What to work on –
What is needed is the full set of records, word for word, with no pictures.

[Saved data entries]
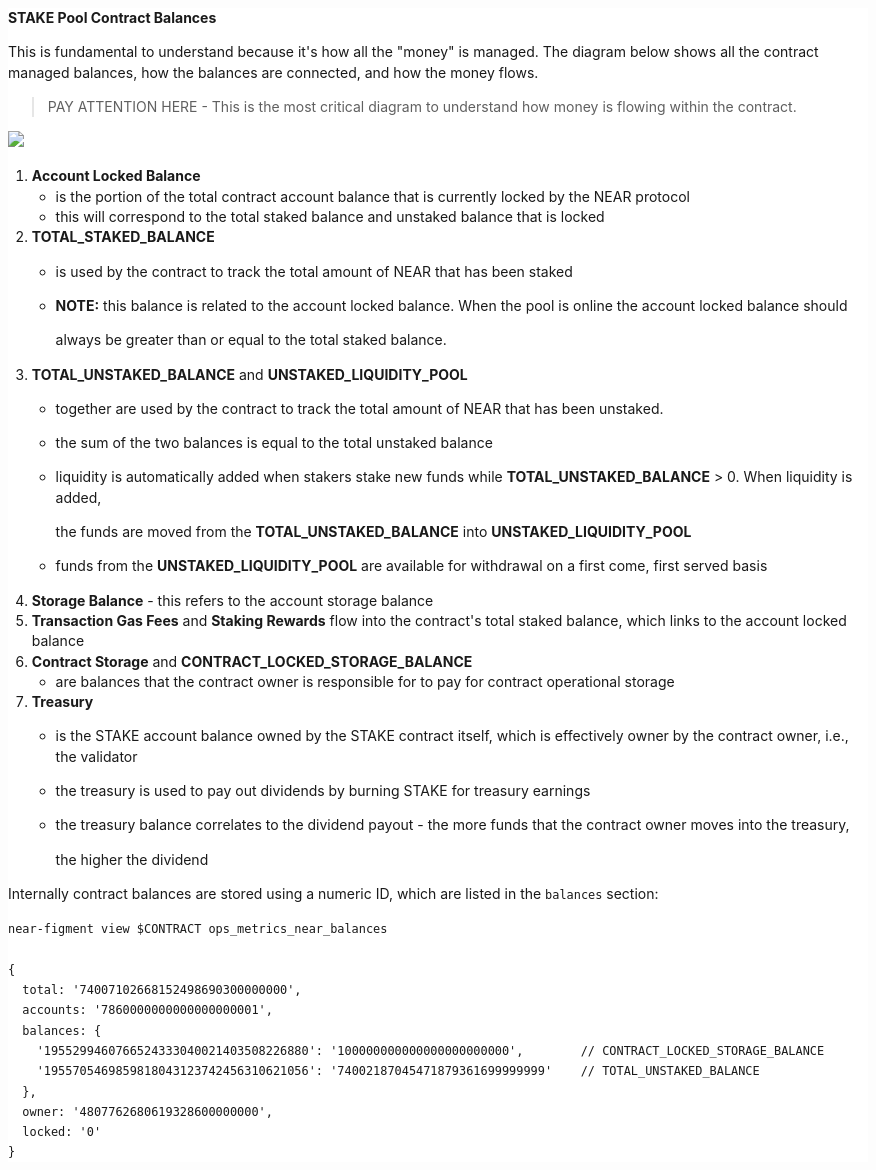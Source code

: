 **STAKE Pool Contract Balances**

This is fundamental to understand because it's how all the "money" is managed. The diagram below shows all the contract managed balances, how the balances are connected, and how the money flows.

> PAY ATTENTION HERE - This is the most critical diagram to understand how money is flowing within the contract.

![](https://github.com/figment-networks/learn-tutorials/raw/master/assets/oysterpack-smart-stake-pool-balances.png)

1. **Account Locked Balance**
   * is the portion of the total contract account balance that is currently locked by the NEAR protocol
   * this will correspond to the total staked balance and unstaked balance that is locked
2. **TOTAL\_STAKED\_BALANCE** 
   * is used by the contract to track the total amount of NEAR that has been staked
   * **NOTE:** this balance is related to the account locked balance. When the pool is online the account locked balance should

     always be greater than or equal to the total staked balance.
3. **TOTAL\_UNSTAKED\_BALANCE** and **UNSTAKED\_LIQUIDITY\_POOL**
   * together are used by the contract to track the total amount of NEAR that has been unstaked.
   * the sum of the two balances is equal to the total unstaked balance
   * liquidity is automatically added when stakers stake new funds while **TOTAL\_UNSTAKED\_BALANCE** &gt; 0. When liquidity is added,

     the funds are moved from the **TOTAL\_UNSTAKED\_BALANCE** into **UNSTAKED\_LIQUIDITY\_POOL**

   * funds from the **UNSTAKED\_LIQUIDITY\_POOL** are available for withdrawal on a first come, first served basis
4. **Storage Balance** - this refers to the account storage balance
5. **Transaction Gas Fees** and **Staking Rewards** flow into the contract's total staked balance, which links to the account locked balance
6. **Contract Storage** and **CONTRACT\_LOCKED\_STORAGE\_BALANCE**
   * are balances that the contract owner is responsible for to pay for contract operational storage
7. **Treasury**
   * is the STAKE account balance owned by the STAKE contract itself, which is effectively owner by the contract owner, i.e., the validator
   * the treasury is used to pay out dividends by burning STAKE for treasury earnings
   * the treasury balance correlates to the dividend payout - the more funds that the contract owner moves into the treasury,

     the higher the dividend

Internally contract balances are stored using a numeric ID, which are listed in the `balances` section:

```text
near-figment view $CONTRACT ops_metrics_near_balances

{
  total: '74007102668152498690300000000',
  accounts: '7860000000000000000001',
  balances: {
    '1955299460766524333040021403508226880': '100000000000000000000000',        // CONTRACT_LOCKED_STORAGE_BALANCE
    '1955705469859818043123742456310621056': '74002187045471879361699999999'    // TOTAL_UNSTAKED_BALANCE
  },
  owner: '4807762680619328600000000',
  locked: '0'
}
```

Expected output –
Source code

: **STAKE Pool Contract Balances**

This is fundamental to understand because it's how all the "money" is managed. The diagram below shows all the contract managed balances, how the balances are connected, and how the money flows.

> PAY ATTENTION HERE - This is the most critical diagram to understand how money is flowing within the contract.

![](https://github.com/figment-networks/learn-tutorials/raw/master/assets/oysterpack-smart-stake-pool-balances.png)

1. **Account Locked Balance**
   * is the portion of the total contract account balance that is currently locked by the NEAR protocol
   * this will correspond to the total staked balance and unstaked balance that is locked
2. **TOTAL\_STAKED\_BALANCE** 
   * is used by the contract to track the total amount of NEAR that has been staked
   * **NOTE:** this balance is related to the account locked balance. When the pool is online the account locked balance should

     always be greater than or equal to the total staked balance.
3. **TOTAL\_UNSTAKED\_BALANCE** and **UNSTAKED\_LIQUIDITY\_POOL**
   * together are used by the contract to track the total amount of NEAR that has been unstaked.
   * the sum of the two balances is equal to the total unstaked balance
   * liquidity is automatically added when stakers stake new funds while **TOTAL\_UNSTAKED\_BALANCE** &gt; 0. When liquidity is added,

     the funds are moved from the **TOTAL\_UNSTAKED\_BALANCE** into **UNSTAKED\_LIQUIDITY\_POOL**

   * funds from the **UNSTAKED\_LIQUIDITY\_POOL** are available for withdrawal on a first come, first served basis
4. **Storage Balance** - this refers to the account storage balance
5. **Transaction Gas Fees** and **Staking Rewards** flow into the contract's total staked balance, which links to the account locked balance
6. **Contract Storage** and **CONTRACT\_LOCKED\_STORAGE\_BALANCE**
   * are balances that the contract owner is responsible for to pay for contract operational storage
7. **Treasury**
   * is the STAKE account balance owned by the STAKE contract itself, which is effectively owner by the contract owner, i.e., the validator
   * the treasury is used to pay out dividends by burning STAKE for treasury earnings
   * the treasury balance correlates to the dividend payout - the more funds that the contract owner moves into the treasury,

     the higher the dividend

Internally contract balances are stored using a numeric ID, which are listed in the `balances` section:

```text
near-figment view $CONTRACT ops_metrics_near_balances

{
  total: '74007102668152498690300000000',
  accounts: '7860000000000000000001',
  balances: {
    '1955299460766524333040021403508226880': '100000000000000000000000',        // CONTRACT_LOCKED_STORAGE_BALANCE
    '1955705469859818043123742456310621056': '74002187045471879361699999999'    // TOTAL_UNSTAKED_BALANCE
  },
  owner: '4807762680619328600000000',
  locked: '0'
}
```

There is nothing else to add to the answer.